# probleme cable av sur télé : écran noir & blanc



## Membre supprimé 2 (21 Septembre 2002)

Voilà, j'ai un ibook acheté fin juillet et j'ai donc acheté l'adaptateur qui se place sur la sortie video afin de sortir l'image sur ma télé. Jusque là c'est assez classique. 

L'écran de mon ibook s'affiche bien sur la télé mais problème : en noir &amp; blanc (attention: ma télé est récente). Je me suis alors dit que le problème vient du fait que j'ai foiré la configuration en PAL. Alors j'ai tenté d'aller faire joujou dans mon panneau de configuration.

Config du Colorsync :
Entrée : RVB
Afficher : LCD
Sortie : Pal/Ntsc
Epreuve : RVB

Ensuite je vais dans moniteur et je fais une detection.

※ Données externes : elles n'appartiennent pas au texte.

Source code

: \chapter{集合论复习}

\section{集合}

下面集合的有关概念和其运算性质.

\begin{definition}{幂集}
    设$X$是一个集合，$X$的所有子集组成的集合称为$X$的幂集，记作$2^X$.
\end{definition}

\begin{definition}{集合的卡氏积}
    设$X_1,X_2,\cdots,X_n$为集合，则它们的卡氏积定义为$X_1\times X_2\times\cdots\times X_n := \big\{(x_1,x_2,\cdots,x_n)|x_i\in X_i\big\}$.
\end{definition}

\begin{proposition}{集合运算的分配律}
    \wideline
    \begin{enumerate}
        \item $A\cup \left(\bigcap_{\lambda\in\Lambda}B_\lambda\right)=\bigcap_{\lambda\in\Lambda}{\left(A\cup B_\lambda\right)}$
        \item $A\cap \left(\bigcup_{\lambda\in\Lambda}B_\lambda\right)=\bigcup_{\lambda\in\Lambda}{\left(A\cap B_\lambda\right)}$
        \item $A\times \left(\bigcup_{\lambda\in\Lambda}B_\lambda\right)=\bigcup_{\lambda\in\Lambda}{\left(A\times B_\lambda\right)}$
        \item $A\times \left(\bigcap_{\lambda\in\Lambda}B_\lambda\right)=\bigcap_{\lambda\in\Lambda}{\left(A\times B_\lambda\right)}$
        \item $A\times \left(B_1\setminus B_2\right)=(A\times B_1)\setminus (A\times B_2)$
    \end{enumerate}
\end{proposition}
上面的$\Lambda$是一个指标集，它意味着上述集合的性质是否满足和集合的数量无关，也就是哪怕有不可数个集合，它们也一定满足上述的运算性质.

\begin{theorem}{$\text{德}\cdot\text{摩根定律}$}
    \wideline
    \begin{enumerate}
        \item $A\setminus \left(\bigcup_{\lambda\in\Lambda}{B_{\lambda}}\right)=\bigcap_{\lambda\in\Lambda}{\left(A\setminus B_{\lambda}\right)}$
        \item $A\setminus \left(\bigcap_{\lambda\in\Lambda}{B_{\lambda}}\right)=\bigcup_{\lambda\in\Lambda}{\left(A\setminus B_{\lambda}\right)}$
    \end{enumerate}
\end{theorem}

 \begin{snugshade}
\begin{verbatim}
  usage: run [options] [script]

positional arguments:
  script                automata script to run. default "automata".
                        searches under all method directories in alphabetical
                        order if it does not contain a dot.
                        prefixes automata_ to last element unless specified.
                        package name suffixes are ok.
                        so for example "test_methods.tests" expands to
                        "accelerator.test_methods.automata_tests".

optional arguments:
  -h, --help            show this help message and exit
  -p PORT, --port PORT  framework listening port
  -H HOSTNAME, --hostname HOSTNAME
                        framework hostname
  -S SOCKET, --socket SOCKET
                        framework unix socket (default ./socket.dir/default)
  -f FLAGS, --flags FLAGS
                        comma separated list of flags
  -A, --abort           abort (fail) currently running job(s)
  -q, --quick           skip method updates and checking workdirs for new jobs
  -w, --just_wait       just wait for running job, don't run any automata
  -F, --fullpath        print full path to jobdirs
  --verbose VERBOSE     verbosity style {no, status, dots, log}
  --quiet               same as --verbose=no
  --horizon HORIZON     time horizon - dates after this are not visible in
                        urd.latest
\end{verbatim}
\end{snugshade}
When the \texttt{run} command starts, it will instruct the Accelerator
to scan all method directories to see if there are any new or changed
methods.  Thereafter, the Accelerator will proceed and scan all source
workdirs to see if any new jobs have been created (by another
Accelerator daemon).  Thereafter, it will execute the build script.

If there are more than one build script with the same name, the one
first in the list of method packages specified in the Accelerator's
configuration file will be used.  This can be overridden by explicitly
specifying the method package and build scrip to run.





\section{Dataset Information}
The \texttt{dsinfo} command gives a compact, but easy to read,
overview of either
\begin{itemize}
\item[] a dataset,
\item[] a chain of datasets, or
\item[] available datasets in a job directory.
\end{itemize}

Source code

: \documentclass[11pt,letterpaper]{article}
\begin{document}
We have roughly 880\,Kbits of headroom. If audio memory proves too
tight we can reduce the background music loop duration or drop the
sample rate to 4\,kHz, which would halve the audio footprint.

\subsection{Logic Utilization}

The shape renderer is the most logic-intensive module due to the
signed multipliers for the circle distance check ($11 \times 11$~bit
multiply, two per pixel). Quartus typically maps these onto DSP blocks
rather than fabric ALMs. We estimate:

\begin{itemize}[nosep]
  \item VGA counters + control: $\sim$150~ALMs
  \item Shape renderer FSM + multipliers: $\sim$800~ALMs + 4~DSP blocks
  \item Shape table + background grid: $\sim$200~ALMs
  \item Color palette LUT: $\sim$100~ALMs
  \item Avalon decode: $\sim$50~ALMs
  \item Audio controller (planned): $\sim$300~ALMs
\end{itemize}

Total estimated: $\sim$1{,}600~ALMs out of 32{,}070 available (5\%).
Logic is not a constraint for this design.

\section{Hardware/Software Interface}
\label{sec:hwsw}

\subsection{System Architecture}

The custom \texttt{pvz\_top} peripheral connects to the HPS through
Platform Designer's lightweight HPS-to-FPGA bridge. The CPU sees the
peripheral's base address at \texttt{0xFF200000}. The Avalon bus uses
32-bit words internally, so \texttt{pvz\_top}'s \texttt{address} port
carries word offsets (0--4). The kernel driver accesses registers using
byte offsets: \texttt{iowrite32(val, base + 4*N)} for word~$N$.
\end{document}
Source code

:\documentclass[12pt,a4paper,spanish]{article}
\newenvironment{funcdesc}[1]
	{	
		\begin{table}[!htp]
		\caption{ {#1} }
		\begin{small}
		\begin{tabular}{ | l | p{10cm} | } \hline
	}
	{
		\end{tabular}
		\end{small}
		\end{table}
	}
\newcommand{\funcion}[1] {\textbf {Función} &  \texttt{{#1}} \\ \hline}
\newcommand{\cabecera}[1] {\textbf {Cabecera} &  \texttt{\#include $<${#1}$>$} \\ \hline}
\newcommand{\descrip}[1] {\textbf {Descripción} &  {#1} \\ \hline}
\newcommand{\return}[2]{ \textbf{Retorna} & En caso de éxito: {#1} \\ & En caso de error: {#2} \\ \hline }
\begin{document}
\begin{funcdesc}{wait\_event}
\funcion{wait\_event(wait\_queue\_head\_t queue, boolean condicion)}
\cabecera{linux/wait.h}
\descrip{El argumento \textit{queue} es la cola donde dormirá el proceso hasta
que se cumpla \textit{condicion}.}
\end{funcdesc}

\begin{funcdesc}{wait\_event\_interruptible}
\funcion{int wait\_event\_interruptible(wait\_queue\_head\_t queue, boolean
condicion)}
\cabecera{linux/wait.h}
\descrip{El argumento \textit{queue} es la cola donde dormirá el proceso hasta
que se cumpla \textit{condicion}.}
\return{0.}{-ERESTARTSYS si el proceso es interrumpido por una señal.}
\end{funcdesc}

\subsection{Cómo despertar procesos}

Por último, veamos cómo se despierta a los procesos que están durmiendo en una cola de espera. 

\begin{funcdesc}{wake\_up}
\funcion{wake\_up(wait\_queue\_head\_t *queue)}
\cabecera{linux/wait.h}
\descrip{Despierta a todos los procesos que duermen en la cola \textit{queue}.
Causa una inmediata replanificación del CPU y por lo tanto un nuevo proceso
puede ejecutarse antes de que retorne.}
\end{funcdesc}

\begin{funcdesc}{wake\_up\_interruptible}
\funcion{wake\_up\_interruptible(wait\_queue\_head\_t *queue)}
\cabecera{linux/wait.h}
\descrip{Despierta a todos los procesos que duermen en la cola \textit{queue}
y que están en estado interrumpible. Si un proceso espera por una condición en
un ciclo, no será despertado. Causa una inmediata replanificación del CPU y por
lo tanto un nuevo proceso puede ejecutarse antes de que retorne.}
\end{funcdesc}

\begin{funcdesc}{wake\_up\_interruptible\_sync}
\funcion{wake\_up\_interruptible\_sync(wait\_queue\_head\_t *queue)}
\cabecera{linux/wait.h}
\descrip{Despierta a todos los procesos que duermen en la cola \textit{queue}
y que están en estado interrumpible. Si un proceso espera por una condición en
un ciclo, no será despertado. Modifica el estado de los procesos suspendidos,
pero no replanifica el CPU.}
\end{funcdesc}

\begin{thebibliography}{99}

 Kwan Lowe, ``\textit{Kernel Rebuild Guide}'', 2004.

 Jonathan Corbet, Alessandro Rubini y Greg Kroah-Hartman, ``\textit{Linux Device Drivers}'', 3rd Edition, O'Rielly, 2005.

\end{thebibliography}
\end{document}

Là j'ai du panneaux de configurations : &amp; pour le LCD et l'autre pour le PAL/NTSC.

Mais j'ai deux problemes :

1. Quand je change la résolution du PAL, la résolution des deux écrans changent.
2. Quand dans "moniteur" je vais sur l'onglet "Couleur" du PAL et que j'essaye de lui dire de passer en PAL/NTSC, il n'en veut pas. Il reste sur RVB.

Il y a un truc que je capte pas. Quelqu'un peut m'expliquer ? (désolé si on a deja repondu à cette question mais j'ai fait une recherche et je n'ai rien trouvé)

Merci.


----------



## Oizo (21 Septembre 2002)

Le problème vient peut-être de réglages sur ta télé. Sur certaines télés le réglage de la norme vidéo en entrée aux (PAL/SECAM/NTSC) peut se faire manuellement et si ce réglage est sur SECAM l'image sera en noir&amp;blanc, ca m'est déjà arrivé, mais avec une télé pas très récente...


----------



## Membre supprimé 2 (21 Septembre 2002)

Oui mais c'est pas mon cas... elle est recente.
enfin merci quand meme ! /ubbthreads/http://forums.macg.co/vbulletin/images/smiliesold/smile.gif


----------



## ibabar (23 Septembre 2002)

salut!
quel interface utilises-tu pour relier ton ibook à la TV??
si c'est le S-vidéo, ne cherches pas plus loin, ça vient de là...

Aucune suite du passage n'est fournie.